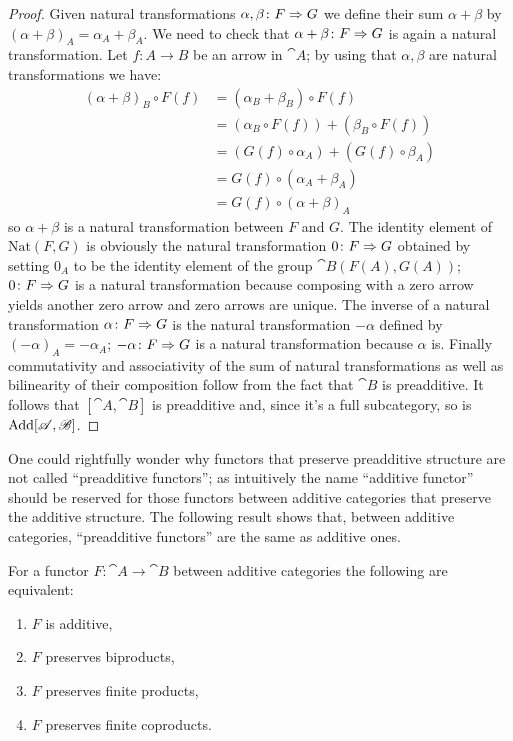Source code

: \begin{proof}
  Given natural transformations \(\alpha,\beta\colon F\Rightarrow G\) we define their sum \(\alpha + \beta\) by \((\alpha+\beta)_A=\alpha_A+\beta_A\).
  We need to check that \(\alpha+\beta\colon F\Rightarrow G\) is again a natural transformation. Let \(f\colon A\to B\) be an arrow in \(\cat{A}\); by using that \(\alpha,\beta\) are natural transformations we have:
  \begin{align*}
    (\alpha+\beta)_B \circ F(f) &= (\alpha_B + \beta_B)\circ F(f)\\
                                &= (\alpha_B\circ F(f))+(\beta_B\circ F(f))\\
                                &= (G(f)\circ\alpha_A)+(G(f)\circ\beta_A)\\
                                &= G(f)\circ(\alpha_A+\beta_A)\\
                                &= G(f)\circ(\alpha+\beta)_A
  \end{align*}
  so \(\alpha+\beta\) is a natural transformation between \(F\) and \(G\).
  The identity element of \(\text{Nat}(F,G)\) is obviously the natural transformation \(0\colon F\Rightarrow G\) obtained by setting \(0_A\) to be the identity element of the group \(\cat{B}(F(A),G(A))\); \(0\colon F\Rightarrow G\) is a natural transformation because composing with a zero arrow yields another zero arrow and zero arrows are unique. The inverse of a natural transformation \(\alpha\colon F\Rightarrow G\) is the natural transformation \(-\alpha\) defined by \((-\alpha)_A = -\alpha_A\); \(-\alpha\colon F\Rightarrow G\) is a natural transformation because \(\alpha\) is.
  Finally commutativity and associativity of the sum of natural transformations as well as bilinearity of their composition follow from the fact that \(\cat{B}\) is preadditive. It follows that \([\cat{A}, \cat{B}]\) is preadditive and, since it's a full subcategory, so is \(\text{\normalfont Add}[{\mathscr A}, {\mathscr B}]\).
\end{proof}

One could rightfully wonder why functors that preserve preadditive structure are not called ``preadditive functors''; as intuitively the name ``additive functor'' should be reserved for those functors between additive categories that preserve the additive structure. The following result shows that, between additive categories, ``preadditive functors'' are the same as additive ones.

\begin{proposition}
  \label{prop:additive_criteria}
  For a functor \(F\colon\cat{A}\to\cat{B}\) between additive categories the following are equivalent:
  \begin{enumerate}[label=(\arabic*)]
  \item \(F\) is additive,
  \item \(F\) preserves biproducts,
  \item \(F\) preserves finite products,
  \item \(F\) preserves finite coproducts.
  \end{enumerate}
\end{proposition}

What to work on:
Only lines that contain "enumerate" are needed, so copy each of them from the data.

Solved problem:
  \begin{enumerate}[label=(\arabic*)]
  \end{enumerate}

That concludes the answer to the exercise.